I would rather keep my code "clean":

1. Make projection (loss of information) explicit, since an object is-not-equal-to its member (in information theory sense);

2. Avoid comparing values of different types.

```

std::ranges::find(elements, what_to_find, &element_t::member);

std::ranges::find(ints, static_cast<int>(a_long)); // value truncated, dangerous

std::ranges::find(ints | std::transform(turn_int_to_long), a_long); // value preserved, safe

std::ranges::find(longs, static_cast<long>(a_int)); // elements preserved, safe

std::ranges::find(longs | std::transform(turn_long_to_int), a_int); // elements truncated, dangerous

```

Vittorio Romeo's avatar

Poor article.

> The Packet type provides symmetric operator== overloads for comparison with std::uint32_t. This is a natural design [...]

Bad premise and bad design. Equality on `Packet` should *naturally* compare the value/contents of the packet, not one arbitrary member.

I would never let this code get through review.

auto it = std::ranges::find_if(rx_buffer,

[](Packet const& p) { return p == 1002; });

Yep -- did you seriously write this and felt like *"yeah, `p == 1002` seems like reasonable code"*?

struct User {

std::string name;

int id;

friend bool operator==(User const& u, int user_id) noexcept {

return u.id == user_id;

}

};

Again, redefining equality to completely ignore `name`. So `User{"Bob", 10} == User{"Alice", 10}`. Boo!
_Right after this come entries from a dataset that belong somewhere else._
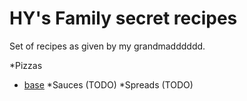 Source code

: # HY's Family secret recipes

Set of recipes as given by my grandmadddddd.

*Pizzas
  - [base](./pizzas/base.md)
*Sauces (TODO)
*Spreads (TODO)

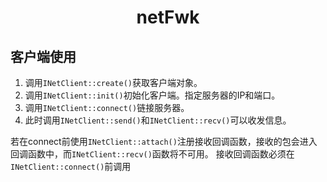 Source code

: # <center>netFwk</center>

## 客户端使用

1. 调用`INetClient::create()`获取客户端对象。
2. 调用`INetClient::init()`初始化客户端。指定服务器的IP和端口。
3. 调用`INetClient::connect()`链接服务器。
4. 此时调用`INetClient::send()`和`INetClient::recv()`可以收发信息。

若在connect前使用`INetClient::attach()`注册接收回调函数，接收的包会进入回调函数中，而`INetClient::recv()`函数将不可用。
接收回调函数必须在`INetClient::connect()`前调用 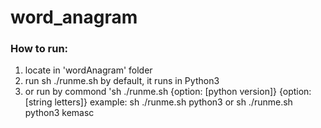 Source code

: # word_anagram

### How to run:
1. locate in 'wordAnagram' folder
2. run sh ./runme.sh by default, it runs in Python3
3. or run by commond 'sh ./runme.sh {option: [python version]} {option: [string letters]}
   example: sh ./runme.sh python3 or sh ./runme.sh python3 kemasc
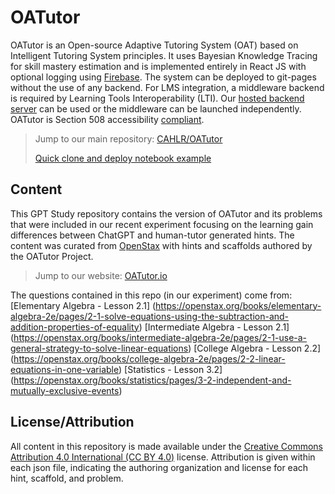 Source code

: # OATutor

OATutor is an Open-source Adaptive Tutoring System (OAT) based on Intelligent Tutoring System principles. It uses Bayesian Knowledge Tracing for skill mastery estimation and is implemented entirely in React JS with optional logging using [Firebase](https://firebase.google.com/). 
The system can be deployed to git-pages without the use of any backend. For LMS integration, 
a middleware backend is required by Learning Tools Interoperability (LTI). Our [hosted backend server](https://cahlr.github.io/OATutor/#/posts/set-up-canvas-integration) can be used or the middleware can be launched independently. OATutor is Section 508 accessibility [compliant](https://cahlr.github.io/OATutor/static/documents/OATutor_Sec508_WCAG.pdf).

> Jump to our main repository: [CAHLR/OATutor](https://github.com/CAHLR/OATutor)
>
> [Quick clone and deploy notebook example](https://colab.research.google.com/drive/15rzSOLT8EtfJM_Ts1ZQZYuT-FvJp2SW1?usp=sharing)

## Content 

This GPT Study repository contains the version of OATutor and its problems that were included in our recent experiment focusing on the learning gain differences between ChatGPT and human-tutor generated hints. The content was curated from [OpenStax](https://openstax.org/) with hints and scaffolds authored by the OATutor Project.

> Jump to our website: [OATutor.io](OATutor.io)
>
The questions contained in this repo (in our experiment) come from:
[Elementary Algebra - Lesson 2.1] (https://openstax.org/books/elementary-algebra-2e/pages/2-1-solve-equations-using-the-subtraction-and-addition-properties-of-equality)
[Intermediate Algebra - Lesson 2.1] (https://openstax.org/books/intermediate-algebra-2e/pages/2-1-use-a-general-strategy-to-solve-linear-equations)
[College Algebra - Lesson 2.2] (https://openstax.org/books/college-algebra-2e/pages/2-2-linear-equations-in-one-variable)
[Statistics - Lesson 3.2] (https://openstax.org/books/statistics/pages/3-2-independent-and-mutually-exclusive-events)

## License/Attribution

All content in this repository is made available under the [Creative Commons Attribution 4.0 International (CC BY 4.0)](https://creativecommons.org/licenses/by/4.0/) license. Attribution is given within each json file, indicating the authoring organization and license for each hint, scaffold, and problem.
> The same issue appears with fundamental types and standard library types: [...]

This is a much more compelling example. Too bad that [it compiles and works](https://gcc.godbolt.org/z/dr3WrYY5G), despite you claiming otherwise.

**Testing your code snippets is the bare minimum before writing a blog post.**

There are so many valid things to critique about ranges (e.g. compile time bloat, poor debuggability, poor debug performance) and yet you pick (1) terrible premises and (2) incorrect examples?